# Test Drive Stories



## EA74GTR (Sep 13, 2010)

Light humour 

Took a couple of friends out for a test drive down a private road


Passenger 1 : Couldn't stop giggling like a school girl
Passenger 2 : Stated he had difficult breathing and belives his heart may have also stopped beat for a moment !

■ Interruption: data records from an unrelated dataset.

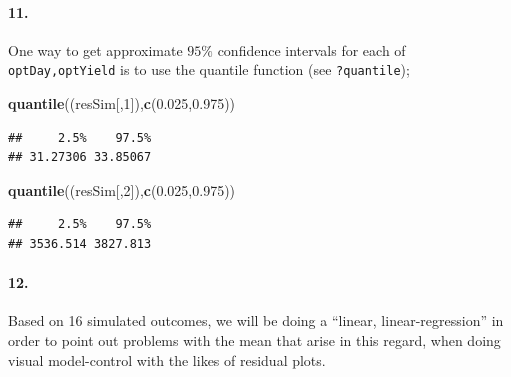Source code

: \documentclass[
]{article}
\newenvironment{Shaded}{\begin{snugshade}}{\end{snugshade}}
\newcommand{\DecValTok}[1]{\textcolor[rgb]{0.00,0.00,0.81}{#1}}
\newcommand{\FloatTok}[1]{\textcolor[rgb]{0.00,0.00,0.81}{#1}}
\newcommand{\KeywordTok}[1]{\textcolor[rgb]{0.13,0.29,0.53}{\textbf{#1}}}
\newcommand{\NormalTok}[1]{#1}
\begin{document}
\hypertarget{section-60}{%
\paragraph{\texorpdfstring{\textbf{11.}}{11.}}\label{section-60}}

One way to get approximate \(95\%\) confidence intervals for each of
\texttt{optDay,optYield} is to use the quantile function (see
\texttt{?quantile});

\begin{Shaded}
\begin{Highlighting}[]
\KeywordTok{quantile}\NormalTok{((resSim[,}\DecValTok{1}\NormalTok{]),}\KeywordTok{c}\NormalTok{(}\FloatTok{0.025}\NormalTok{,}\FloatTok{0.975}\NormalTok{))}
\end{Highlighting}
\end{Shaded}

\begin{verbatim}
##     2.5%    97.5% 
## 31.27306 33.85067
\end{verbatim}

\begin{Shaded}
\begin{Highlighting}[]
\KeywordTok{quantile}\NormalTok{((resSim[,}\DecValTok{2}\NormalTok{]),}\KeywordTok{c}\NormalTok{(}\FloatTok{0.025}\NormalTok{,}\FloatTok{0.975}\NormalTok{))}
\end{Highlighting}
\end{Shaded}

\begin{verbatim}
##     2.5%    97.5% 
## 3536.514 3827.813
\end{verbatim}

\hypertarget{section-61}{%
\paragraph{\texorpdfstring{\textbf{12.}}{12.}}\label{section-61}}

Based on 16 simulated outcomes, we will be doing a ``linear,
linear-regression'' in order to point out problems with the mean that
arise in this regard, when doing visual model-control with the likes of
residual plots.
\end{document}

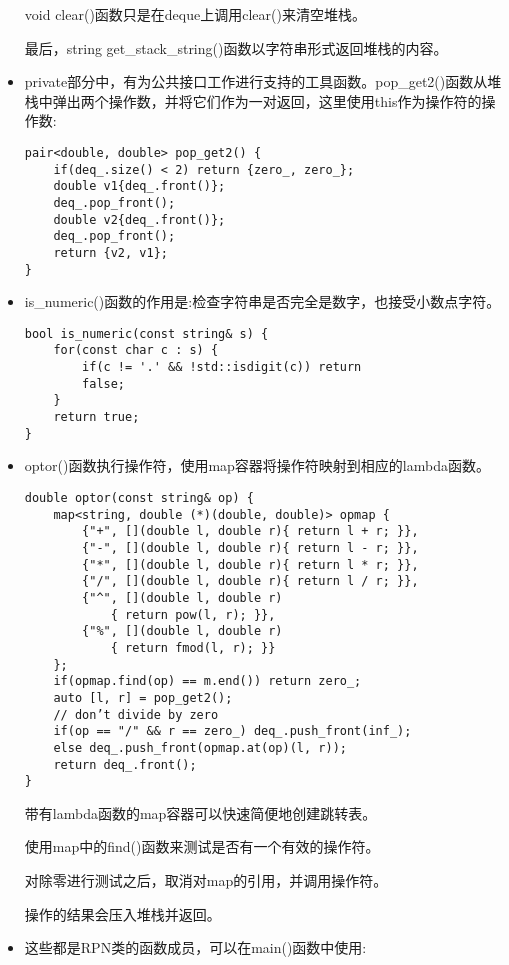 \begin{itemize}
void clear()函数只是在deque上调用clear()来清空堆栈。

最后，string get\_stack\_string()函数以字符串形式返回堆栈的内容。

\item 
private部分中，有为公共接口工作进行支持的工具函数。pop\_get2()函数从堆栈中弹出两个操作数，并将它们作为一对返回，这里使用this作为操作符的操作数:

\begin{lstlisting}[style=styleCXX]
pair<double, double> pop_get2() {
	if(deq_.size() < 2) return {zero_, zero_};
	double v1{deq_.front()};
	deq_.pop_front();
	double v2{deq_.front()};
	deq_.pop_front();
	return {v2, v1};
}
\end{lstlisting}

\item 
is\_numeric()函数的作用是:检查字符串是否完全是数字，也接受小数点字符。

\begin{lstlisting}[style=styleCXX]
bool is_numeric(const string& s) {
	for(const char c : s) {
		if(c != '.' && !std::isdigit(c)) return
		false;
	}
	return true;
}
\end{lstlisting}

\item 
optor()函数执行操作符，使用map容器将操作符映射到相应的lambda函数。

\begin{lstlisting}[style=styleCXX]
double optor(const string& op) {
	map<string, double (*)(double, double)> opmap {
		{"+", [](double l, double r){ return l + r; }},
		{"-", [](double l, double r){ return l - r; }},
		{"*", [](double l, double r){ return l * r; }},
		{"/", [](double l, double r){ return l / r; }},
		{"^", [](double l, double r)
			{ return pow(l, r); }},
		{"%", [](double l, double r)
			{ return fmod(l, r); }}
	};
	if(opmap.find(op) == m.end()) return zero_;
	auto [l, r] = pop_get2();
	// don’t divide by zero
	if(op == "/" && r == zero_) deq_.push_front(inf_);
	else deq_.push_front(opmap.at(op)(l, r));
	return deq_.front();
}
\end{lstlisting}

带有lambda函数的map容器可以快速简便地创建跳转表。

使用map中的find()函数来测试是否有一个有效的操作符。

对除零进行测试之后，取消对map的引用，并调用操作符。

操作的结果会压入堆栈并返回。

\item 
这些都是RPN类的函数成员，可以在main()函数中使用:


\end{itemize}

any other amusing stories....


----------



## Jags (May 20, 2007)

I used to have a 700bhp R33GTR and I took a few people out in it- most memorable was when the passenger tried to hold on to the dash but every time I changed gear he got pinned back to the seat again. He came out of the car shaking. lol


----------



## mifn21 (Mar 19, 2007)

I remember Pupsi taking me for a spin in his R33 and the acceleration made my ears pop!!! That was on low boost too :chuckle:

Sadly the whole big power/acceleration thing wears off after a while - its all about cornering or hanging the back out


----------



## T80 GTR (Jan 10, 2010)

i laught to my self when i take people for a spin, they allways grab the door handle so tight they cut off blood cirulation in there hand lol

or worst case SCREAMS AND CRIES form passengers:chuckle::chuckle::chuckle:


----------



## GTRSTAR (Nov 26, 2009)

Passenger 1 : Let me out
Passenger 2 : Silence
Passenger 3 : Let me out!
Passenger 4 : Would you mind turning off the engine sir and step in the back of the marked vehicle behind.


----------



## MILONATOR (Feb 4, 2011)

wife: "I feel sick!":nervous:


----------



## bobel (Jul 26, 2010)

My Mother "let me out I'm going to be sick"
My Brother " holy shit I knew it was going to be fast but this is relentless"


----------



## MILONATOR (Feb 4, 2011)

should have added that i was still running her in....the MY11 that is not the wife...she's well run in by now-in fact coming up for a long overdue service!!!


----------



## bobel (Jul 26, 2010)

MILONATOR said:


> should have added that i was still running her in....the MY11 that is not the wife...she's well run in by now-in fact coming up for a long overdue service!!!


Take her to Litchfields


----------



## MILONATOR (Feb 4, 2011)

Not a bad idea if i can ever get her out of frigging Harrods! Litchfields and good at rebore and lining!


----------



## trondhla (Oct 1, 2003)

GTRSTAR said:


> Passenger 1 : Let me out
> Passenger 2 : Silence
> Passenger 3 : Let me out!
> Passenger 4 : Would you mind turning off the engine sir and step in the back of the marked vehicle behind.


Passenger 4 I presume:
http://www.knutfossum.com/0_0_0_0_434_487_csupload_24896149.jpg?u=3187556791


----------



## MILONATOR (Feb 4, 2011)

and=any!


----------



## PETERJH (Nov 14, 2010)

I let my mum drive my car once,she's 75 years old.To make it interesting I told her she had to change gear using the paddles.Needless to say we went down the road flashing people and turning the wipers on and off.It didn't take long for her to get the hump because I wouldn't stop laughing.I can deffinately recommend it:thumbsup:


----------



## MILONATOR (Feb 4, 2011)

sounds expensive! think my mum would let go of the steering wheel in a panic!


----------



## T80 GTR (Jan 10, 2010)

MILONATOR said:


> should have added that i was still running her in....the MY11 that is not the wife...she's well run in by now-in fact coming up for a long overdue service!!!


Lol:thumbsup:


----------



## w8pmc (Sep 16, 2010)

GTRSTAR said:


> Passenger 1 : Let me out
> Passenger 2 : Silence
> Passenger 3 : Let me out!
> Passenger 4 : Would you mind turning off the engine sir and step in the back of the marked vehicle behind.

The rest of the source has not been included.